Und hatten diese recht? ihre alten Missionaire donnerten Anathemas von den Kanzeln nieder, gegen sie, vertrieben die »neuen« Priester aus dem Land, solange sie noch Macht darüber hatten, und stellten sie ihren Gemeinden als Götzenanbeter und Ungläubige hin, bis die vertriebenen Priester mit einem französischen Kriegsschiff zurückgebracht, und unter den Mündungen der Kanonen ihnen das Recht erzwungen worden zu bleiben und den neuen Glauben zu lehren — und welchen Eindruck mußte das auf die Kinder dieser Inseln machen.

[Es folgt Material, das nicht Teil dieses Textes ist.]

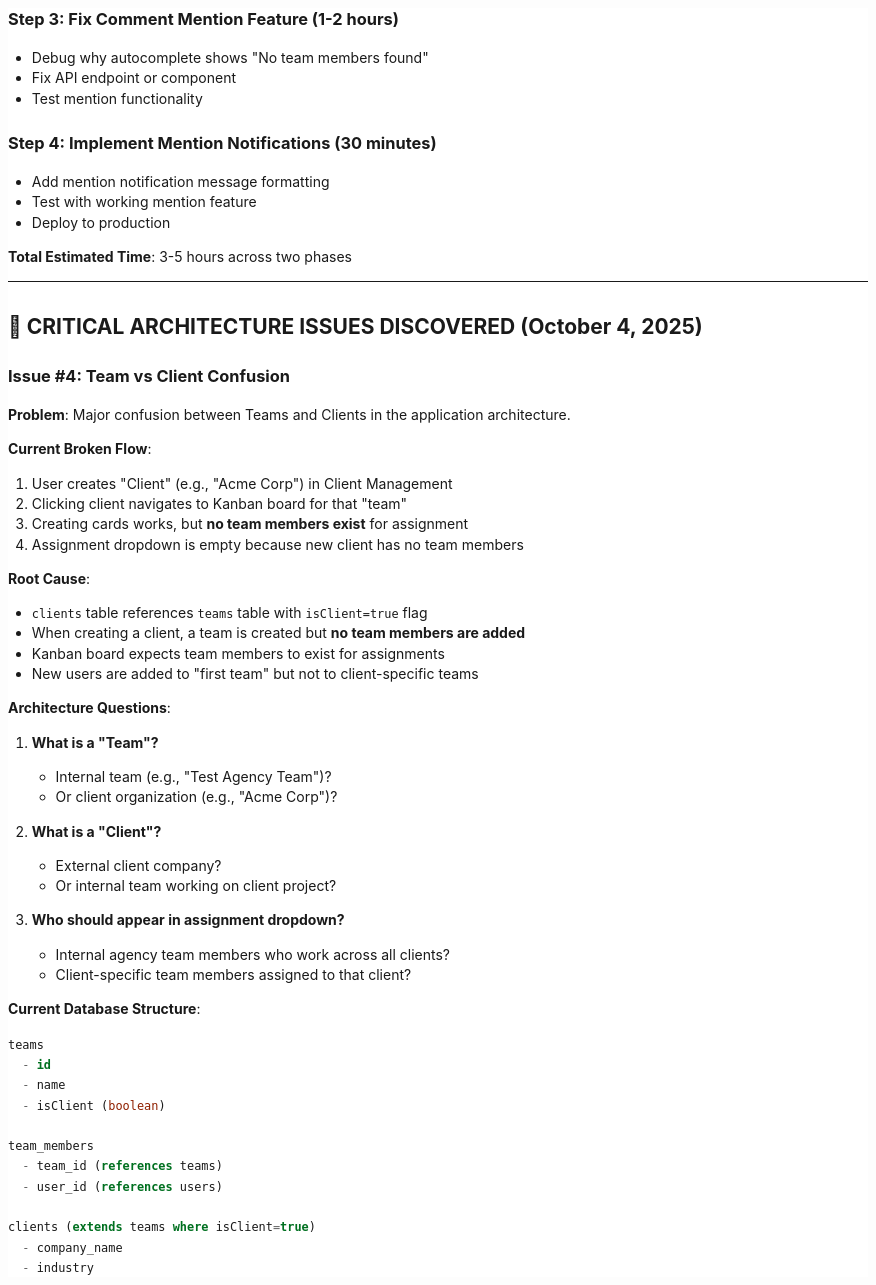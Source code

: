 ### **Step 3: Fix Comment Mention Feature** (1-2 hours)

- Debug why autocomplete shows "No team members found"
- Fix API endpoint or component
- Test mention functionality

### **Step 4: Implement Mention Notifications** (30 minutes)

- Add mention notification message formatting
- Test with working mention feature
- Deploy to production

**Total Estimated Time**: 3-5 hours across two phases

---

## 🐛 **CRITICAL ARCHITECTURE ISSUES DISCOVERED** (October 4, 2025)

### **Issue #4: Team vs Client Confusion**

**Problem**: Major confusion between Teams and Clients in the application architecture.

**Current Broken Flow**:

1. User creates "Client" (e.g., "Acme Corp") in Client Management
2. Clicking client navigates to Kanban board for that "team"
3. Creating cards works, but **no team members exist** for assignment
4. Assignment dropdown is empty because new client has no team members

**Root Cause**:

- `clients` table references `teams` table with `isClient=true` flag
- When creating a client, a team is created but **no team members are added**
- Kanban board expects team members to exist for assignments
- New users are added to "first team" but not to client-specific teams

**Architecture Questions**:

1. **What is a "Team"?**

   - Internal team (e.g., "Test Agency Team")?
   - Or client organization (e.g., "Acme Corp")?

2. **What is a "Client"?**

   - External client company?
   - Or internal team working on client project?

3. **Who should appear in assignment dropdown?**
   - Internal agency team members who work across all clients?
   - Client-specific team members assigned to that client?

**Current Database Structure**:

```sql
teams
  - id
  - name
  - isClient (boolean)

team_members
  - team_id (references teams)
  - user_id (references users)

clients (extends teams where isClient=true)
  - company_name
  - industry
```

Die Masse nahm es leicht — ihr Glaube war bei den Meisten noch nicht so ernster Art gewesen, ihnen das Herz schwer zu machen, als ihnen andere Priester jetzt bewiesen daß die weißen Missionaire, die sie bis dahin nur mit Scheu und Ehrfurcht betrachtet, von einer anderen Sekte angefeindet und des Irrthums ja der Lüge beschuldigt wurden. Viele freuten sich sogar eines Zwanges wieder ledig zu werden, der anfing ihnen lästig zu sein. Andere aber auch, die sich dem Christlichen Glauben mit voller ungetheilter Kraft und Liebe hingegeben, hörten mit Entsetzen die neue Lehre, nach der sie ja nur eines anderen Unglaubens wegen ihre alten Götter verrathen. Und war der jetzige Glauben der rechte? — Hatte der erste gelogen, wer stand ihnen dann dafür, daß nicht vielleicht in Jahresfrist ein neues Schiff auch neue Priester bringen konnte, die wieder verwarfen was die jetzigen lehrten? — und wie dann wurden jene Versprechungen wahr, die ihnen von einem ewigen Leben gemacht, und derentwegen sie ihre eigenen Götter verlassen und verstoßen? — heiliger Gott, war das Alles ein Märchen gewesen, nur von dem weißen Mann erfunden, sich einzunisten in ihrem Land, und die Herrschaft an sich zu reißen, wie er es gethan?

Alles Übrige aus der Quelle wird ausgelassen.